§ Data:
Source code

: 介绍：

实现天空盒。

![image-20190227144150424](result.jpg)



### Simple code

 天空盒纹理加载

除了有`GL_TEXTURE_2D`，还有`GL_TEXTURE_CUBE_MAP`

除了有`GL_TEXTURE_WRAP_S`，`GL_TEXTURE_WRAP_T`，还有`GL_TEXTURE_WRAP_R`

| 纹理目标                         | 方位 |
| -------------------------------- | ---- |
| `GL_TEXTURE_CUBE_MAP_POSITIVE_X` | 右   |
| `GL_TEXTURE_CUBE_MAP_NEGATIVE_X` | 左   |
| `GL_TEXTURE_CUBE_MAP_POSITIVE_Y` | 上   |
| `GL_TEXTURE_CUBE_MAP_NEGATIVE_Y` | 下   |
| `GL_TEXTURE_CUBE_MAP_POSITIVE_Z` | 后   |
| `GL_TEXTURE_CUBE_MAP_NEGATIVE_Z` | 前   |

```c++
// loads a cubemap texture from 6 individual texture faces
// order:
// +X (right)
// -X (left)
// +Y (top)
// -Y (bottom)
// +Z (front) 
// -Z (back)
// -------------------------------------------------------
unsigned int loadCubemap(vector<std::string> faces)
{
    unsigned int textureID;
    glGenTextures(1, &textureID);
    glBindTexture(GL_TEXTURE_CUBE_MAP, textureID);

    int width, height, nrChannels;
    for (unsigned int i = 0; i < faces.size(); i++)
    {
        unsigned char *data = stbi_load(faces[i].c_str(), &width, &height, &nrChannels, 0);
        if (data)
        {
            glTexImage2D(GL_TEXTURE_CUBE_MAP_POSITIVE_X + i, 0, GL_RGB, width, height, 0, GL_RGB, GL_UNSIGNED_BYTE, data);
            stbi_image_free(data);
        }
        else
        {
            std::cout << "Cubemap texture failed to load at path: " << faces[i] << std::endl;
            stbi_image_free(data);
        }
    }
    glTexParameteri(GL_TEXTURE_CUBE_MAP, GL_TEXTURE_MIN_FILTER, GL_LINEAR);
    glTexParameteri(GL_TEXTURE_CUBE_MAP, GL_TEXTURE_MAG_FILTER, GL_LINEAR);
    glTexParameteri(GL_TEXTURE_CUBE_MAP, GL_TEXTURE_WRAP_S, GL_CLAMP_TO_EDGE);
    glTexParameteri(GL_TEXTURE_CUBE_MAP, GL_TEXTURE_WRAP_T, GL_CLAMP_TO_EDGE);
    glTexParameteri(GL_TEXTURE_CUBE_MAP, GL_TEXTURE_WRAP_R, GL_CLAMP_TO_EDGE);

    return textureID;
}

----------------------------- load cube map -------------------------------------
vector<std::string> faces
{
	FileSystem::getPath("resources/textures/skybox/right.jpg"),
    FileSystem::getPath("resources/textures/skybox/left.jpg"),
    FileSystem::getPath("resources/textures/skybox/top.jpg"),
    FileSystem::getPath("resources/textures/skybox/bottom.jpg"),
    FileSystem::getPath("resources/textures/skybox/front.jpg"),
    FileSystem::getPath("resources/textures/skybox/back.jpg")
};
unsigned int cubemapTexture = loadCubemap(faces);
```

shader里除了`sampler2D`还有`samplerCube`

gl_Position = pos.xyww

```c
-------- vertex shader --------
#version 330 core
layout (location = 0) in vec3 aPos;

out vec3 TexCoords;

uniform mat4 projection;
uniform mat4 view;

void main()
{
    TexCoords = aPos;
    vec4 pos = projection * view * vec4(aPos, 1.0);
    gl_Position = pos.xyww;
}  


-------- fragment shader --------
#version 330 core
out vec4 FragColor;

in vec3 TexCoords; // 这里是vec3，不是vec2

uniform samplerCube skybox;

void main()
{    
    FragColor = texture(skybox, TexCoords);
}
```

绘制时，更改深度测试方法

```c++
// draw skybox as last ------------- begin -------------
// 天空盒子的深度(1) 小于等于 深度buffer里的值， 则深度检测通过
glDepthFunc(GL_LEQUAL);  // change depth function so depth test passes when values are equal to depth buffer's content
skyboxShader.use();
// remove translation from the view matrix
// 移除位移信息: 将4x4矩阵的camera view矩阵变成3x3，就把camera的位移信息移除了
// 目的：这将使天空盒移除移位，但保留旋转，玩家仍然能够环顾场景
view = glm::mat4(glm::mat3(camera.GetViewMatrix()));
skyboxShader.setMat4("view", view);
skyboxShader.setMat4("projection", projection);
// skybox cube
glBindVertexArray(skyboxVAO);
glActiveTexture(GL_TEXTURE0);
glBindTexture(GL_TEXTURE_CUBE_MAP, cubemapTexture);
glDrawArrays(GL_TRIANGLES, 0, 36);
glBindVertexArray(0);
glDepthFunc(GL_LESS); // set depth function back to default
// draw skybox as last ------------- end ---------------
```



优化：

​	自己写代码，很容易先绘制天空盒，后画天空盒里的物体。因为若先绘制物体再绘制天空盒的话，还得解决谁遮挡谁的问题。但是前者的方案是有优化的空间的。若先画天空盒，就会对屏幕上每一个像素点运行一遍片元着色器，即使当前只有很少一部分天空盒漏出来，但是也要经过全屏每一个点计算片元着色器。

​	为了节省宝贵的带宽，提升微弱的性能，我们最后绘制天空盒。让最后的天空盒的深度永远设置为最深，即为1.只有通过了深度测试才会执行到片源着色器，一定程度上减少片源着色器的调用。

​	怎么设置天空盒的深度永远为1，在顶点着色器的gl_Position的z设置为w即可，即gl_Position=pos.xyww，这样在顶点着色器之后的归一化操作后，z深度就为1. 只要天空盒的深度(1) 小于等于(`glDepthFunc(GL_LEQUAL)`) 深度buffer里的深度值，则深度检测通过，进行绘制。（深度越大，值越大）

§ Your assignment:
Filter the data above by the word "samplerCube" and copy every line that matches.

§ Result of the exercise:
shader里除了`sampler2D`还有`samplerCube`
uniform samplerCube skybox;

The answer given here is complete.